The industry says the impost would result in price increases of R750-1,500 per tonne for finished steel products
The domestic steel industry has petitioned the Prime Minister’s Office (PMO) against the move to impose anti-dumping duties on imports of low-ash met coke from Australia and China, saying that such an impost would result in price increases of R750-1,500 per tonne for finished steel products.
Stating that the percentage of met coke in the total cost of crude steel is 40-50%, the Indian Steel Association (ISA), in a letter to Nipendra Mishra, principal secretary to the Prime Minister, has said domestic coke suppliers are unable to supply met coke with required specification for larger-size blast furnances.
“The steel industry in India, especially the larger blast furnances with capacity of more than 1,200 cubic metres, necessarily require met coke with low ash content and moisture content of less than 5%. This is required to ensure that the blast furnaces run efficiently as any variation in coke quality results in instability in thermal profile which takes a long time to stabilise,” ISA said, adding that the use of domestic met coke has an adverse impact on the steel production and blast furnace productivity.
Fearing that their business would be in jeopardy due to cheaper imports, domestic met coke producers including Gujarat NRE Coke, had earlier filed an application with the directorate general of anti-dumping (DGAD).

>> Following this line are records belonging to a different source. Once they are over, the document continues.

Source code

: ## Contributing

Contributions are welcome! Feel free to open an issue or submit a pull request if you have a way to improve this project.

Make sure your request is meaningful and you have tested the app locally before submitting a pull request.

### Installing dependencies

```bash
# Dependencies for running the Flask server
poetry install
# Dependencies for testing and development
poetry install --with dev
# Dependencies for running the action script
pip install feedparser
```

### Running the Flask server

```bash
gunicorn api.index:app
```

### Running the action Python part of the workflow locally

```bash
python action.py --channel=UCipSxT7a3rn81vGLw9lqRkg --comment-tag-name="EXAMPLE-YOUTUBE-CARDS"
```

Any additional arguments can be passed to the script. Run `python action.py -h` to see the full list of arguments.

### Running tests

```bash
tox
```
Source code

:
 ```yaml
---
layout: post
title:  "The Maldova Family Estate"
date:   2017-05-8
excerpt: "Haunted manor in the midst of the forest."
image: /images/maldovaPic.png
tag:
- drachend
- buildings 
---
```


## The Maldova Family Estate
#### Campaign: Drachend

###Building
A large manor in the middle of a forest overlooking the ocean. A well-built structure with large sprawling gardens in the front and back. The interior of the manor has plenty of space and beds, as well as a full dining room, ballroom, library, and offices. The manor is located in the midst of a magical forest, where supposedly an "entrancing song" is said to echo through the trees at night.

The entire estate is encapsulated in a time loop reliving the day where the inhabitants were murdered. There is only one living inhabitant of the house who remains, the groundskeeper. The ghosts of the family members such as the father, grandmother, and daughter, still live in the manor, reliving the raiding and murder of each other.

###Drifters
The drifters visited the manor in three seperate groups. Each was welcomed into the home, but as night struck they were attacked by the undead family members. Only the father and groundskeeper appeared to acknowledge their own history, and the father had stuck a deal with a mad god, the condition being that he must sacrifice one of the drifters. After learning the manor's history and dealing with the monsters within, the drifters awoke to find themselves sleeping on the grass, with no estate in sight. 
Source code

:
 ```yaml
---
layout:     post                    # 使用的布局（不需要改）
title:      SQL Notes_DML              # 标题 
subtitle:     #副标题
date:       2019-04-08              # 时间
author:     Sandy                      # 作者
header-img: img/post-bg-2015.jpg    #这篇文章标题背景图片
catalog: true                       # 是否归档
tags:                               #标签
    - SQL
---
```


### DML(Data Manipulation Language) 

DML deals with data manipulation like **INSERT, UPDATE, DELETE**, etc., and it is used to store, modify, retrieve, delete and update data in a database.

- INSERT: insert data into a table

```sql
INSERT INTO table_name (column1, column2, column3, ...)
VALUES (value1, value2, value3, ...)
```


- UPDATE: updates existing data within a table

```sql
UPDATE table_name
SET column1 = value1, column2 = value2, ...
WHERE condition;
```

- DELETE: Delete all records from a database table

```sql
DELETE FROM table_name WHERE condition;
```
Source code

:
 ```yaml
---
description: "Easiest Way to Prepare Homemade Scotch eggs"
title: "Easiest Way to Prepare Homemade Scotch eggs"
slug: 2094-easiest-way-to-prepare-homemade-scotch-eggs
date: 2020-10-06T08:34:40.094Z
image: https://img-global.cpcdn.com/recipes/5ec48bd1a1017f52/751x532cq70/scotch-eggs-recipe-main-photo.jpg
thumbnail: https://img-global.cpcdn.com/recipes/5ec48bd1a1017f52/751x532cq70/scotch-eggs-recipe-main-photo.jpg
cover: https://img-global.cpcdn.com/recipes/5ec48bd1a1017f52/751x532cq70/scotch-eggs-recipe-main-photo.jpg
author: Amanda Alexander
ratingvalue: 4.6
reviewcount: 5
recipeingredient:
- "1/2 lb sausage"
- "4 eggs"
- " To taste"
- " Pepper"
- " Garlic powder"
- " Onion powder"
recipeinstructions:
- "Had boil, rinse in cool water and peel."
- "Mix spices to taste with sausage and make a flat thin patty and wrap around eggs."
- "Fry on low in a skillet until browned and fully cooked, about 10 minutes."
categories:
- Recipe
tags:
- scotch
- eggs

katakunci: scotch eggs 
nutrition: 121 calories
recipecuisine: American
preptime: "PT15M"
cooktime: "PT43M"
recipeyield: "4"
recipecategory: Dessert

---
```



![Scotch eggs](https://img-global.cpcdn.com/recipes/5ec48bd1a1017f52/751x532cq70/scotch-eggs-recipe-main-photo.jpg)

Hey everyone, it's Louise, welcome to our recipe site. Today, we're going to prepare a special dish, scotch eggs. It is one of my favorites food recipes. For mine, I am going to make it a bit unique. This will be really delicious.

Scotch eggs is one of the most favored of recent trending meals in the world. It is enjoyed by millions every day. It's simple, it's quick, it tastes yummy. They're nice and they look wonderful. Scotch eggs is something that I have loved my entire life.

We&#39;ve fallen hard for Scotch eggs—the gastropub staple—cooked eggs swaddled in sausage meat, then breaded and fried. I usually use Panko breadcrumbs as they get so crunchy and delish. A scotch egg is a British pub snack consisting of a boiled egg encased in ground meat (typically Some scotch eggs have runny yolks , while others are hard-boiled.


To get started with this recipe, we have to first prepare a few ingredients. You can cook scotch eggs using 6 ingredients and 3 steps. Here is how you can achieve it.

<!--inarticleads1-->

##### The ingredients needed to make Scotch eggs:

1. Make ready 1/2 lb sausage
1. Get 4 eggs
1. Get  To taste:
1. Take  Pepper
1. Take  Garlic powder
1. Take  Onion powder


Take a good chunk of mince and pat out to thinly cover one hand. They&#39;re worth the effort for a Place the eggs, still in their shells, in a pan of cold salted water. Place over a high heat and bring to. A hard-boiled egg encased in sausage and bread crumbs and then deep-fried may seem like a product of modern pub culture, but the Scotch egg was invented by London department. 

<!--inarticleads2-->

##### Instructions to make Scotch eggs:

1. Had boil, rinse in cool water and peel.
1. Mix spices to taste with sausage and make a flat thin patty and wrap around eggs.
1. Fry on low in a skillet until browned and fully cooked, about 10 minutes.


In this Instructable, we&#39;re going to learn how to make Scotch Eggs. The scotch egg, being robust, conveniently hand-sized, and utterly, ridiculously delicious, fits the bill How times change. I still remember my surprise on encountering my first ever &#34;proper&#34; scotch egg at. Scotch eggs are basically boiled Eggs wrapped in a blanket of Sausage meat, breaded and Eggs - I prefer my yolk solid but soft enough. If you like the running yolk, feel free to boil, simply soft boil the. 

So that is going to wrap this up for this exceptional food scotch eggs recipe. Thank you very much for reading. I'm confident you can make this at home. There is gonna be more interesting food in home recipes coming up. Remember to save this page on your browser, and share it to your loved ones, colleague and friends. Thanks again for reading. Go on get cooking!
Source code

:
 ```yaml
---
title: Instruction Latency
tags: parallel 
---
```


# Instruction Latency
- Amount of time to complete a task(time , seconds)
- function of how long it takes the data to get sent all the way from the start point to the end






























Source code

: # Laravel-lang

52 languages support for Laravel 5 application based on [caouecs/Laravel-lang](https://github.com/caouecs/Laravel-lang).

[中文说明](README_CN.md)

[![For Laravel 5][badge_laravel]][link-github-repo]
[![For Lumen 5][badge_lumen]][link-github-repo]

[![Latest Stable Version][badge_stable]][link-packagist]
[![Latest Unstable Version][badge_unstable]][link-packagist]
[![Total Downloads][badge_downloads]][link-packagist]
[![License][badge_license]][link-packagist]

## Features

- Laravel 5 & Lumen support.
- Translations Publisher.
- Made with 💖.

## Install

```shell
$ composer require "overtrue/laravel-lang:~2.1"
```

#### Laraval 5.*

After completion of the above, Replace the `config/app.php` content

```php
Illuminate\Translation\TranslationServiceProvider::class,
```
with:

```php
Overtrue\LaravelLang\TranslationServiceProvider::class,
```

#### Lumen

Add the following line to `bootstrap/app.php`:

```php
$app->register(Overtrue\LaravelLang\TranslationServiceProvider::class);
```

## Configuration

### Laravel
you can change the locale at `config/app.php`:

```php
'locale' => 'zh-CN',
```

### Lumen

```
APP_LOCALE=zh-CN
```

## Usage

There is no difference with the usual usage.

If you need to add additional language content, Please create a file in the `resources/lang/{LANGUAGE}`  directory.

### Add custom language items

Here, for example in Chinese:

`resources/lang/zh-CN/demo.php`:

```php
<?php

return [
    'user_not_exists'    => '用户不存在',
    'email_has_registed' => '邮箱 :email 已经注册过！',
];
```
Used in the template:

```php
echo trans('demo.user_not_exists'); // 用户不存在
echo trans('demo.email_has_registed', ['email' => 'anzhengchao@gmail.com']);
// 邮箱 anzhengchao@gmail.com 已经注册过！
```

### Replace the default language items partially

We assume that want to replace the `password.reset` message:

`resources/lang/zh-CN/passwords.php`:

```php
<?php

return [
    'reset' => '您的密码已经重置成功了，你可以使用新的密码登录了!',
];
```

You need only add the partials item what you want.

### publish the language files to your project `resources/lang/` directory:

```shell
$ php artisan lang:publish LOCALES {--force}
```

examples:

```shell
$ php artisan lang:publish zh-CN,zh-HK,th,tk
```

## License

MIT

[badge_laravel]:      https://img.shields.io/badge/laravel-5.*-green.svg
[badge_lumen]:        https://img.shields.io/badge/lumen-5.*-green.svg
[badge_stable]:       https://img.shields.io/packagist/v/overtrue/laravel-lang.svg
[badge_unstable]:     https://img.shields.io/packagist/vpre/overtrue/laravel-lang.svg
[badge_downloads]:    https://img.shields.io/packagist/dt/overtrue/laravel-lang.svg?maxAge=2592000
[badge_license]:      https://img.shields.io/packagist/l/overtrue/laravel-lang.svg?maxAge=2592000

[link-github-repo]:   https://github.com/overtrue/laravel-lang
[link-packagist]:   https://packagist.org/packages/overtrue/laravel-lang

Met coke prices rose sharply in recent times from $121 Per tonne in January to $285 per tonne now.
“The imposition of anti-dumping duty will accentuate the already worsened situation by increasing the prices of inputs through the sales realisations have remained more or less flattish. We urge the government no anti-dumping duty on met coke should be levied for use in steel sector in India,” said the steel makers’ body.